Implementation:Microsoft Onnxruntime CUDA FakeQuant
| Knowledge Sources | |
|---|---|
| Domains | Training, CUDA_Kernels |
| Last Updated | 2026-02-10 04:00 GMT |
Overview
Concrete tool for fake quantization and its gradient in the ONNX Runtime CUDA training framework.
Description
Implements FakeQuant and FakeQuantGrad operators for CUDA that simulate quantization effects during training (quantization-aware training). The FakeQuant forward pass takes input, scale, and zero_point (both CPU scalars), then calls FakeQuantPerTensor to quantize and immediately dequantize the input, producing a fake-quantized output and a boolean gradient mask. The mask indicates which elements fell within the [quant_min, quant_max] range.

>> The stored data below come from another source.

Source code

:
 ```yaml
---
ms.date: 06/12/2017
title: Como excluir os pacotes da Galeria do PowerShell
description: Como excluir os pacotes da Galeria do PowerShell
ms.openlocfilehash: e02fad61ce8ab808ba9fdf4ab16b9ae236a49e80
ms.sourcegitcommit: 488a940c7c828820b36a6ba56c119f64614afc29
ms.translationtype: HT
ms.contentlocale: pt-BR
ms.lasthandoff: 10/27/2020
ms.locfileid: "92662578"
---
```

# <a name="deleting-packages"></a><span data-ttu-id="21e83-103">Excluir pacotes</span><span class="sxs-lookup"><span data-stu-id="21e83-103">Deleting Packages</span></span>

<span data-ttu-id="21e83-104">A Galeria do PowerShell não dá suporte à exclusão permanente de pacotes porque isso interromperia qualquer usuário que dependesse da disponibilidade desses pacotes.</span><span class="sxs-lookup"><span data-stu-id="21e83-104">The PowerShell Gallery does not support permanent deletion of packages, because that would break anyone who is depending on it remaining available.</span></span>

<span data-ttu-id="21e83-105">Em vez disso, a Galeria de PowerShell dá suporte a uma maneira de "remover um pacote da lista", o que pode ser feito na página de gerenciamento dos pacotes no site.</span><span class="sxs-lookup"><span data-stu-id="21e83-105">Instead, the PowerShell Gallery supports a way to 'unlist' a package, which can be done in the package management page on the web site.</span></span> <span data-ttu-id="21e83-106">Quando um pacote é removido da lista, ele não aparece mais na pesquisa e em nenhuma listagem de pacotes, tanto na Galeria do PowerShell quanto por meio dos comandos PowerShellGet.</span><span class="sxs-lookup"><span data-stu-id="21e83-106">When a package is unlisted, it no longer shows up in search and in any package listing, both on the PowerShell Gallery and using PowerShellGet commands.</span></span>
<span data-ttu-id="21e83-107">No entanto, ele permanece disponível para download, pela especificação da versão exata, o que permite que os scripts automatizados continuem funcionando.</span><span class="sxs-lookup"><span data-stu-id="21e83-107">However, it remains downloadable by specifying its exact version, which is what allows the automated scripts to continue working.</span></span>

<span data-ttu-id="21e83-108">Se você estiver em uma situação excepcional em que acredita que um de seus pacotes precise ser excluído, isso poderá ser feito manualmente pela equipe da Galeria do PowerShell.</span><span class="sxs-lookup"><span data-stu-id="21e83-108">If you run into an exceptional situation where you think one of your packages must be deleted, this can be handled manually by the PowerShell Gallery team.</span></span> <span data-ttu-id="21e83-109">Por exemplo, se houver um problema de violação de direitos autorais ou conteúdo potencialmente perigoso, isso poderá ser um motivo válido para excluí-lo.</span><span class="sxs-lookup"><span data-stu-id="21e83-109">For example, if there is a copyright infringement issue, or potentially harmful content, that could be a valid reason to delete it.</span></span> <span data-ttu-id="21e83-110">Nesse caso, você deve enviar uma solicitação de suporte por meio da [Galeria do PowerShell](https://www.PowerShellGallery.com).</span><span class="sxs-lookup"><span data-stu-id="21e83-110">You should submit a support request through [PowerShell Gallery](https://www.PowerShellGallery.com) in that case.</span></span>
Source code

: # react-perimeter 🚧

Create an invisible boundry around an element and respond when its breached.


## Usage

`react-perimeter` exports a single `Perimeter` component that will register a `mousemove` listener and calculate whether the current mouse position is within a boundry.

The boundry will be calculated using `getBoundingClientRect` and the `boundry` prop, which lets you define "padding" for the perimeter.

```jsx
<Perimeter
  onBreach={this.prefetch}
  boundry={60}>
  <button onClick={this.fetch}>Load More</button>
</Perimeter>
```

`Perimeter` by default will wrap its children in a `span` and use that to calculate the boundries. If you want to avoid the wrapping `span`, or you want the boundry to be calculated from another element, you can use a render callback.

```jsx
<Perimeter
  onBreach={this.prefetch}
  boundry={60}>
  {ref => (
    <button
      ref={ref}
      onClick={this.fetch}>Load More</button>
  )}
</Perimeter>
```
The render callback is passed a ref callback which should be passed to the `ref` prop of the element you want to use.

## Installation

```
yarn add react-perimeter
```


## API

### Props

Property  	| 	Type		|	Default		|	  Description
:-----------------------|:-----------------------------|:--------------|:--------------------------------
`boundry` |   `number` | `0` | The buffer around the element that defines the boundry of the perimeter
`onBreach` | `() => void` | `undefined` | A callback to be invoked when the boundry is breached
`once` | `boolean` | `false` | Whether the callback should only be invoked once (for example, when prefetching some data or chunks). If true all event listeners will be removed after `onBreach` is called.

The FakeQuantGrad backward pass applies the gradient mask (straight-through estimator), passing gradients only for elements that were within the quantization range. Scale and zero_point inputs are validated to be scalars or 1-element vectors. Currently registered only for float type.
Usage
Used during quantization-aware training (QAT) to simulate the effects of integer quantization in the forward pass while maintaining differentiability for backpropagation.
Code Reference
Source Location
- Repository: Microsoft_Onnxruntime
- File: orttraining/orttraining/training_ops/cuda/quantization/fake_quant.cc
- Lines: 1-91
Signature
template <typename T>
class FakeQuant : public CudaKernel {
Status ComputeInternal(OpKernelContext* ctx) const;
};
template <typename T>
class FakeQuantGrad : public CudaKernel {
Status ComputeInternal(OpKernelContext* ctx) const;
};
Import
#include "orttraining/training_ops/cuda/quantization/fake_quant.h"
I/O Contract
Inputs (FakeQuant)
| Name | Type | Required | Description |
|---|---|---|---|
| input | Tensor(T) | Yes | Input tensor to fake-quantize |
| scale | Tensor(T) | Yes | Quantization scale (scalar, CPU memory) |
| zero_point | Tensor(T) | Yes | Quantization zero point (scalar, CPU memory) |
Outputs (FakeQuant)
| Name | Type | Description |
|---|---|---|
| fake_quantized | Tensor(T) | Fake-quantized output (same shape as input) |
| quantization_mask | Tensor(bool) | Boolean mask for gradient computation |
Usage Examples
REGISTER_FAKEQUANT_KERNEL_TYPED(float)
// Forward: FakeQuantPerTensor(stream, size, input, scale, zero_point, quant_min, quant_max, output, mask)
// Backward: FakeQuantGradImpl(stream, size, dY, mask, dX)